| Task prompt |
Copy every line of the records below that holds the word "sized".

[Extracted data entries]
- Opening Delimiter -

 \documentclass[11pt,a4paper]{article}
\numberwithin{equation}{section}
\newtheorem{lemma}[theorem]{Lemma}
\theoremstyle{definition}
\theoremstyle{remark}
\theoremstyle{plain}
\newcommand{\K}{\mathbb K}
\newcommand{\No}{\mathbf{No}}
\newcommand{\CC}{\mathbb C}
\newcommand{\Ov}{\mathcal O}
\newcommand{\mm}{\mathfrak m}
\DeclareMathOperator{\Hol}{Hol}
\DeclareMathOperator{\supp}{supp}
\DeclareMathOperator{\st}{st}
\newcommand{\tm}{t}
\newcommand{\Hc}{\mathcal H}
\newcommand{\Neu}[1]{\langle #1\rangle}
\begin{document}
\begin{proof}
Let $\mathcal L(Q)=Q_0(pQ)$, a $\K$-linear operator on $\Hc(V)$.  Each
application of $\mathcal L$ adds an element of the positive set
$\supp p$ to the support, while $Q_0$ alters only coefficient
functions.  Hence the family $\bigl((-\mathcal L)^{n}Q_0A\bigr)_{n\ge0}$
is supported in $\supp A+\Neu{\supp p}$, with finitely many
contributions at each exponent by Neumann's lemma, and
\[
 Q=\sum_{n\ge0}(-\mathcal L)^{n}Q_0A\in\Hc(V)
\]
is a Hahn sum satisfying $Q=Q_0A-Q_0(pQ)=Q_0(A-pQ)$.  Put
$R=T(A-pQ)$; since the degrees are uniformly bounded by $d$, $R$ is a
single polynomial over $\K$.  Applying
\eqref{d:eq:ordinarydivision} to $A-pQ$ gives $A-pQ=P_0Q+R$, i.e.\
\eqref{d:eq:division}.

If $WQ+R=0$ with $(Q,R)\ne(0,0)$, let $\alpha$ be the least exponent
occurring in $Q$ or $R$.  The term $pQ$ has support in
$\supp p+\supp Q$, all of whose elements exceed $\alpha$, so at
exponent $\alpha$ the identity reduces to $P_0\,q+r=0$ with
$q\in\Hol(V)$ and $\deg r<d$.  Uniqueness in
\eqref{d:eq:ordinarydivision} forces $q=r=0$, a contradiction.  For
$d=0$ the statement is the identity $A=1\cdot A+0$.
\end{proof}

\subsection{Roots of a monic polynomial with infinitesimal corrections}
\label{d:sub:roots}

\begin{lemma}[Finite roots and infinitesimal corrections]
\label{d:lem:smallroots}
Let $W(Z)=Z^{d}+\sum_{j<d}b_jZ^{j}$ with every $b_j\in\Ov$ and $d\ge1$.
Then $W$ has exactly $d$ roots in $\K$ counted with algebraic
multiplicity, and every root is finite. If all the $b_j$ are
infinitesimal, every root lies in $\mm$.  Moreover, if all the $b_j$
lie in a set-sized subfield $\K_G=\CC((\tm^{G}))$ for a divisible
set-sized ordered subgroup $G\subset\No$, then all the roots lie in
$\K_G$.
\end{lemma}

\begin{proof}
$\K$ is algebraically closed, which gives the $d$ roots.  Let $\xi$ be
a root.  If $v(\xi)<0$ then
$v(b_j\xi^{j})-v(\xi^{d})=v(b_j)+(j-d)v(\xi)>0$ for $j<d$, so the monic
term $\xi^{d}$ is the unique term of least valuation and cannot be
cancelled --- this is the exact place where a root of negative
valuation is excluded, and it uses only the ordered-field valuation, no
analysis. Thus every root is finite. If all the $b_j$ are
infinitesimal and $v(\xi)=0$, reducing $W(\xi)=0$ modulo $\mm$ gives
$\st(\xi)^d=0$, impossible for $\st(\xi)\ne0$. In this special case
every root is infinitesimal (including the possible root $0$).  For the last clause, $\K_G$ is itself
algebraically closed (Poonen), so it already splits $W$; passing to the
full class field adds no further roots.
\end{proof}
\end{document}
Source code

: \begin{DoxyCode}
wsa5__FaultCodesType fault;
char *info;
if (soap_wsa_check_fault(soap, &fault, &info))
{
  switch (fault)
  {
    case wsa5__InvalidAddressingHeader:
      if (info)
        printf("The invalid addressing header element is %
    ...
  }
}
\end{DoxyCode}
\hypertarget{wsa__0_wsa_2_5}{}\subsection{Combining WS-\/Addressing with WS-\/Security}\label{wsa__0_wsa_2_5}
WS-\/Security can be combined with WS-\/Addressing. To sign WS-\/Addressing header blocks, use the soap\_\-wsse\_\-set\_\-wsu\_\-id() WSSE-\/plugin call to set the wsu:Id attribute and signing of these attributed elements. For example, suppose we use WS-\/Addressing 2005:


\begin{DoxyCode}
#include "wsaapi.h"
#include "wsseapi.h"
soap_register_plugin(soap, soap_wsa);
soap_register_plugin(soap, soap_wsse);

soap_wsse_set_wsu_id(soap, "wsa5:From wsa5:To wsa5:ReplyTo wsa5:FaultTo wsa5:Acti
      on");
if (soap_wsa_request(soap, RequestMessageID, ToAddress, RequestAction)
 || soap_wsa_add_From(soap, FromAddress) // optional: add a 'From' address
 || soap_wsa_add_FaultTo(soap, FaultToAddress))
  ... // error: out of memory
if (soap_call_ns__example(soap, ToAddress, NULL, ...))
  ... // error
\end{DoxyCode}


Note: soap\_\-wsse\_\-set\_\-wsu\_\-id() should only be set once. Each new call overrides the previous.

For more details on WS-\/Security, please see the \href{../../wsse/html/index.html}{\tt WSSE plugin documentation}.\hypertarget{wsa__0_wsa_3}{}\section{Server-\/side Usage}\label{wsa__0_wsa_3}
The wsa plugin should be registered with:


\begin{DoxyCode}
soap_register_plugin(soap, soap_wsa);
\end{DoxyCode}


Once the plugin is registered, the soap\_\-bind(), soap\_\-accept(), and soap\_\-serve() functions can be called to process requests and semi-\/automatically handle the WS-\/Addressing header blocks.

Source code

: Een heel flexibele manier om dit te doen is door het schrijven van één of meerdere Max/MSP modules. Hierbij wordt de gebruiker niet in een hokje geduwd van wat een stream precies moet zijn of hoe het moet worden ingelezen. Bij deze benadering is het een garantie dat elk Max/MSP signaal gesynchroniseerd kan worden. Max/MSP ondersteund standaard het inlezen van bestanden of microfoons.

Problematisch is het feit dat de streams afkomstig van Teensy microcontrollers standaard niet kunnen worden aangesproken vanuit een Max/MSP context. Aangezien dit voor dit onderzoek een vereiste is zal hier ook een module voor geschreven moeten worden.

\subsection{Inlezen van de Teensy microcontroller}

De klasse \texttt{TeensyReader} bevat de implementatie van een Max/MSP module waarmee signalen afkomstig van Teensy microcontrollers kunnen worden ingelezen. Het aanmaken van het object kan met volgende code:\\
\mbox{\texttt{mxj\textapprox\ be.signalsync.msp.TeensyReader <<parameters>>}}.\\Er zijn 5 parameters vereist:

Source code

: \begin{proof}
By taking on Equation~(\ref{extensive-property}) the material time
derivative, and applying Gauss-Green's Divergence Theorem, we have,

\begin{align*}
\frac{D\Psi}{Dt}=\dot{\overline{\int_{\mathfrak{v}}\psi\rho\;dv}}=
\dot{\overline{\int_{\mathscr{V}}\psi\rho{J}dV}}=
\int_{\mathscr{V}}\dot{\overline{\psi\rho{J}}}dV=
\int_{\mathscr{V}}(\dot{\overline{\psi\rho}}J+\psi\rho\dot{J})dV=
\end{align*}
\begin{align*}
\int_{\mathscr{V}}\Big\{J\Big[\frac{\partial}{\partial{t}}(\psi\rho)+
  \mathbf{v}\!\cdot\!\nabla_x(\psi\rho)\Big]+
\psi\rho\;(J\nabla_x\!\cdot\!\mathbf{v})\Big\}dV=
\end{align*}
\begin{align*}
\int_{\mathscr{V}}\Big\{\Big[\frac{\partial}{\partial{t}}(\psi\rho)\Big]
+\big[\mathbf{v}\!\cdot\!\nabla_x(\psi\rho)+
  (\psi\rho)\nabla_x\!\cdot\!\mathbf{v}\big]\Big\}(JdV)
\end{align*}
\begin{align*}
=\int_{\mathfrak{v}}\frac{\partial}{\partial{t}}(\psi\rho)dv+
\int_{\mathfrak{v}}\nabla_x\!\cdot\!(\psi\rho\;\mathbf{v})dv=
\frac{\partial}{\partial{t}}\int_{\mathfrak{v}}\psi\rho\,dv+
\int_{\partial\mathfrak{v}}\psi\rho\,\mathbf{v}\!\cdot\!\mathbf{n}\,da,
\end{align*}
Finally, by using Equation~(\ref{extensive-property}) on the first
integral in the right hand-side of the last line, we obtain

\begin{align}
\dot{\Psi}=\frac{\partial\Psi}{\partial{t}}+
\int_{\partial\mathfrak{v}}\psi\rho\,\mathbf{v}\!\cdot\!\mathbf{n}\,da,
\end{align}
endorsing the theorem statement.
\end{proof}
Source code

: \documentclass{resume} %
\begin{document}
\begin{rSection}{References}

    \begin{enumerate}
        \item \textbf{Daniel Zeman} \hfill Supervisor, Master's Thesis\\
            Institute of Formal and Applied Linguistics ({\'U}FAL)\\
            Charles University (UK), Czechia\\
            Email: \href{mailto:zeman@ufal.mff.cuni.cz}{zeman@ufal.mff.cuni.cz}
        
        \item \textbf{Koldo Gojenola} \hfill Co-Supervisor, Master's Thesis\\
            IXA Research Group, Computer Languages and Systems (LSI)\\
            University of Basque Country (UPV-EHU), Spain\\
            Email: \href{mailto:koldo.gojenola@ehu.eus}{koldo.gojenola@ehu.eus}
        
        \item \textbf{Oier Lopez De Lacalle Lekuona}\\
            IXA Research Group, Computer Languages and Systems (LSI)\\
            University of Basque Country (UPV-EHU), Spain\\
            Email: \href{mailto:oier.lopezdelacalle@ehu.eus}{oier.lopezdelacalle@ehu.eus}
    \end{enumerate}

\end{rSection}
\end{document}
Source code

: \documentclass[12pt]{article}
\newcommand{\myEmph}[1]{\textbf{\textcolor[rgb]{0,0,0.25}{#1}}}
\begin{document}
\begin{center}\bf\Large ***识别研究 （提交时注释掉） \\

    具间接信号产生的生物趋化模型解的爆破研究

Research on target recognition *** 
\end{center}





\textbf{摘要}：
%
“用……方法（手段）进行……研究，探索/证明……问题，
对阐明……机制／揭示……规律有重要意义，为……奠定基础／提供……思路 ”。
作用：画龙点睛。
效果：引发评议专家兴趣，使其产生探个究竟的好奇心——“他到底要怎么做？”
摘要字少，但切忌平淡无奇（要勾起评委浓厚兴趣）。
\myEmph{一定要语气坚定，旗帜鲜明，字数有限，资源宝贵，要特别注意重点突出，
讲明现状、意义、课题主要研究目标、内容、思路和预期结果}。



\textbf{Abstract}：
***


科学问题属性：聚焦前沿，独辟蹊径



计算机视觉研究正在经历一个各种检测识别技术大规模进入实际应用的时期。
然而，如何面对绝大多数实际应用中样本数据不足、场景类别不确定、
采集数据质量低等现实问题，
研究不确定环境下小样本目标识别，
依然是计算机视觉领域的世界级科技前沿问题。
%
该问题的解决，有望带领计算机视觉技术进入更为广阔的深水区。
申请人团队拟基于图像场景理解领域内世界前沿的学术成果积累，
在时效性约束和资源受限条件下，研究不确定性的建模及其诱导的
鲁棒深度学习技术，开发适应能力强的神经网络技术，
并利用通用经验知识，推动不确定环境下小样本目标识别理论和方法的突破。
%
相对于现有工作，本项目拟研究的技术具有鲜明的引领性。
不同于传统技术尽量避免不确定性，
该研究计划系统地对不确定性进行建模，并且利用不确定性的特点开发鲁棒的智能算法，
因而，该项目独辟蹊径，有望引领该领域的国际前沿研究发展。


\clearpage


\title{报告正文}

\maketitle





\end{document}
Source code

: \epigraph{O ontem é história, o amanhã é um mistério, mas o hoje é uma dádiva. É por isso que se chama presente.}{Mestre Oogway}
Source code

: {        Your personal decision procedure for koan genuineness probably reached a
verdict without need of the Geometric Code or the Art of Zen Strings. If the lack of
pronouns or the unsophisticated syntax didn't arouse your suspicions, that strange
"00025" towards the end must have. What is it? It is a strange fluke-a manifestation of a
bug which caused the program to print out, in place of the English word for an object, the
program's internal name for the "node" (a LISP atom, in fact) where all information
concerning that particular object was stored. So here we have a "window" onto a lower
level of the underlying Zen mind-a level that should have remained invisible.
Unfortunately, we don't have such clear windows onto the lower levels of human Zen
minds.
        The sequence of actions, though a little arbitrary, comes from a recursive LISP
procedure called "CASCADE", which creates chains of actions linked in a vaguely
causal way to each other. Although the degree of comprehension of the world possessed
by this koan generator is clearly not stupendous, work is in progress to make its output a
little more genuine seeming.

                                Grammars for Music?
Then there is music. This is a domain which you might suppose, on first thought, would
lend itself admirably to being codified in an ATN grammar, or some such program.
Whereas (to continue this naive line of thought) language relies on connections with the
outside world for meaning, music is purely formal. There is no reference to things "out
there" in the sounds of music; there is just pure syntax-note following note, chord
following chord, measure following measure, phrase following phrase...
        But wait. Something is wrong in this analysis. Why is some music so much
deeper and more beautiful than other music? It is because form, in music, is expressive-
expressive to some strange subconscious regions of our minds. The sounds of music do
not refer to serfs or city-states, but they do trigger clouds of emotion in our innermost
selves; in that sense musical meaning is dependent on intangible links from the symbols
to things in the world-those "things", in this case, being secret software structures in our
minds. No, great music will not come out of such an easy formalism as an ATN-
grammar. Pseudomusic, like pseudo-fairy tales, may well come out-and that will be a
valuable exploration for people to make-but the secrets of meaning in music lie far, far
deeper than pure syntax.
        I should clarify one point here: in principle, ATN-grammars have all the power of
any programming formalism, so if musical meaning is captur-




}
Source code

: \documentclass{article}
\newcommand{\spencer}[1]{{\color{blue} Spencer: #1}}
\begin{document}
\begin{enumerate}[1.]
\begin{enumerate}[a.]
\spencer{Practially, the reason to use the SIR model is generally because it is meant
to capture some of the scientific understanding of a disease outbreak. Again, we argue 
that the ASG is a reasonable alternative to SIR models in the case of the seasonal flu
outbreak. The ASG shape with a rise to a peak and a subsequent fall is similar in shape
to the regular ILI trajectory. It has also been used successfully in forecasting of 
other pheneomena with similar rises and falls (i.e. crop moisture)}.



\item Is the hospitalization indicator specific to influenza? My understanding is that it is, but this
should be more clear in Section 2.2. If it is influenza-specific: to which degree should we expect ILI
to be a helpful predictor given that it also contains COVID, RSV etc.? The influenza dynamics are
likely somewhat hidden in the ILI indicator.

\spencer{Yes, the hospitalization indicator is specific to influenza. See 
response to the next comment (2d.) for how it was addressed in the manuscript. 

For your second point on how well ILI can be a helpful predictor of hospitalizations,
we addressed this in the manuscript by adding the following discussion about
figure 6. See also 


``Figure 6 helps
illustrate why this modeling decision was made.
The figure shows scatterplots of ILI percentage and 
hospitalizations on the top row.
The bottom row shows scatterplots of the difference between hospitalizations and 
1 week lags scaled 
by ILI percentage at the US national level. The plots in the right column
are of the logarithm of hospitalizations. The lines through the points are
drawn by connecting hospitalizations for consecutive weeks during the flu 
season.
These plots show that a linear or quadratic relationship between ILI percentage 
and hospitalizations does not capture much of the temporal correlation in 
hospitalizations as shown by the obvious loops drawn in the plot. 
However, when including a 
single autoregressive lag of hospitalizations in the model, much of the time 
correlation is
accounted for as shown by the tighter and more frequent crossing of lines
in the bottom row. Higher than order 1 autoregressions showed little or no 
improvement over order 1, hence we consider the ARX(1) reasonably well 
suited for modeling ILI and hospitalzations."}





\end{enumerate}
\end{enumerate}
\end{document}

- Closing Delimiter -

| Response to the exercise |
lie in a set-sized subfield $\K_G=\CC((\tm^{G}))$ for a divisible
set-sized ordered subgroup $G\subset\No$, then all the roots lie in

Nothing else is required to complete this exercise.